Supply Chain News South Africa

A case for buying

SABMiller's AUS$9,5bn cash bid for Australian brewer Foster's Group was greeted in classic knee-jerk fashion by investors already spooked by general market weakness. Within three days of the announcement SABMiller's share price had been hammered by over 6%, creating an equally classic buying opportunity for investors taking a more measured view.

SABMiller's stance with Foster's is that you buy a company not when it's firing on all cylinders, but when it is in serious need of remedial action. "Foster's is a tired old company in need of a new lease of life, which SABMiller can give it," says Absa Asset Management analyst Christopher Gilmour. "They [SABMiller] have done their homework."

If SABMiller's bid eventually succeeds - Foster's has rejected it - it will take action in two key areas: reverse its flagging performance in the beer market and slash costs.

Foster's market share is sliding, having fallen from 53% in 2007 to 49% in 2010. Its beer volume fell about 6% year on year in October 2010 compared with a 4% growth rate a year earlier.

The main reason for the decline, says Sanford C Bernstein analyst Trevor Stirling, is Foster's under-representation in the fast-growing premium segment, where it is losing market share to smaller players, including Pacific Beverages, in which SABMiller has a 50% stake.

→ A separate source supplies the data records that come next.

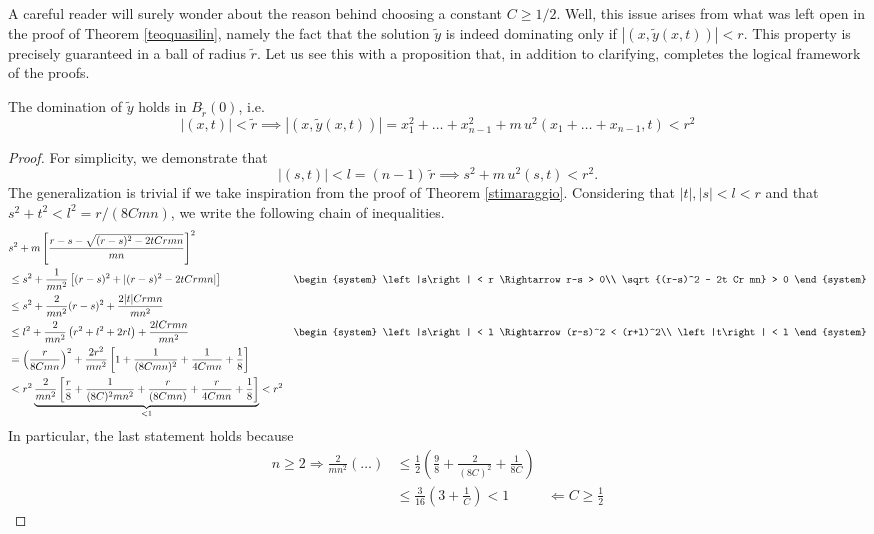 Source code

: A careful reader will surely wonder about the reason behind choosing a constant $C\geq 1/2$. Well, this issue arises from what was left open in the proof of Theorem \ref{teoquasilin}, namely the fact that the solution $\widetilde{y}$ is indeed dominating only if $|(x,\widetilde{y}(x,t))|< r$. This property is precisely guaranteed in a ball of radius $\widetilde{r}$. Let us see this with a proposition that, in addition to clarifying, completes the logical framework of the proofs.
\begin{namedtheorem}[Proposition]\label{prop}
The domination of $\widetilde{y}$ holds in $B_{\widetilde{r}}(0)$, i.e.
$$|(x,t)|<\widetilde{r} \implies |(x,\widetilde{y}(x,t))|=x_1^2 + \ldots + x_{n-1}^2 + m \, u^2(x_1 + \ldots + x_{n-1},t) < r^2$$
\end{namedtheorem}
\begin{proof}
For simplicity, we demonstrate that $$|(s,t)|< l=(n-1)\,\widetilde{r} \implies s^2 + m \, u^2(s,t) < r^2.$$ The generalization is trivial if we take inspiration from the proof of Theorem \ref{stimaraggio}. 
\newpage
Considering that $|t|,|s|<l<r$ and that $s^2+t^2<l^2=r/(8Cmn)$, we write the following chain of inequalities.
\begin{align*}
& s^2 + m \left[ \frac{r-s-\sqrt{(r-s)^2-2tCrmn}}{mn} \right]^2\\ 
&\leq s^2 + \frac{1}{mn^2} \left[ (r-s)^2 + |(r-s)^2-2tCrmn| \right] 
&\begin{system}
\left|s\right| < r \Rightarrow r-s > 0\\
 \sqrt{(r-s)^2 - 2t Cr mn} > 0 
\end{system}\\
&\leq s^2 + \frac{2}{mn^2} (r-s)^2 + \frac{2|t|Crmn}{mn^2} \\ 
&\leq l^2 + \frac{2}{mn^2} \left( r^2 + l^2 + 2rl \right) + \frac{2lCrmn}{mn^2} 
&\begin{system}
\left|s\right| < l \Rightarrow (r-s)^2 < (r+l)^2\\
\left|t\right| < l
\end{system}\\
&= \left( \frac{r}{8Cmn} \right)^2 + \frac{2r^2}{mn^2} \left[ 1+\frac{1}{(8Cmn)^2} + \frac{1}{4Cmn} + \frac{1}{8} \right] \\ 
&< r^2 \underbrace{\frac{2}{mn^2} \left[ \frac{r}{8} + \frac{1}{(8C)^2 mn^2} + \frac{r}{(8Cmn)} + \frac{r}{4Cmn} + \frac{1}{8} \right]}_{<1} < r^2 \\ 
\end{align*}
In particular, the last statement holds because
\begin{align*}
n \geq 2 \Rightarrow \frac{2}{mn^2} \left(\ldots\right) 
&\leq \frac{1}{2} \left(\frac{9}{8} + \frac{2}{(8C)^2} + \frac{1}{8C}\right) \\ 
& \leq \frac{3}{16} \left(3 + \frac{1}{C}\right) < 1 & \Leftarrow C \geq \frac{1}{2} 
\end{align*}
\end{proof}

Anyone doubting SABMiller's ability in the premium beer market need look no further than SA, where it has used its marketing skills to transform an ordinary beer, Castle Lite, into the leading premium brand.

There is plenty of scope to cut costs at Foster's. SABMiller's beer volume is 21 times greater than the Australian brewer's while its total costs are only a little more than six times higher.

SABMiller's ability to extract costs from a business is also in no doubt. In the US, for example, SABMiller's 58%owned MillerCoors has sliced US684m off costs over the past three years and a further $66m is targeted by the end of 2012. Since 2009 in SA, R1bn in costs have been cut off what was already an efficient business. (See Cover Story June 10.)

Even in its current poor state of repair Foster's would add about 10% to SABMiller's sales (US18bn in 2010/2011) and, estimates Citigroup analyst Adam Spielman, add 6%-7% to its EPS in its year to March 2013. Foster's is also "highly cash generative", he notes.

A concern of many analysts is that Foster's will reduce SABMiller's attraction as an emerging-market play. Stirling estimates that the contribution of emerging markets would fall from 84% of SABMiller's profit at the interest, tax, depreciation and amortisation level at present and a projected 86% in 2013/2014 to 74% in 2013/2014.

Putting a different slant on it, rating agency Moody's believes a rebalancing of SABMiller's earnings base away from developing and emerging markets to assets generating strong cash flow in a mature beer market will enhance its credit rating. This would be important to SABMiller, which would have to fund the deal in part with debt.

How much SABMiller will have to fork out to secure the deal is unclear. Spielman believes it will have to raise its offer by at least 12%. A rival bid for Foster's is also possible, with US brewer Molson Coors tipped as a possible contender. Reassuringly, SABMiller has stated that it will not jeopardise its investment-grade credit rating to fund the deal.

For investors prepared to back SABMiller management's belief that it can extract value from Foster's, the current dithering over the pros and cons of the deal appears to be presenting them with a great buying opportunity.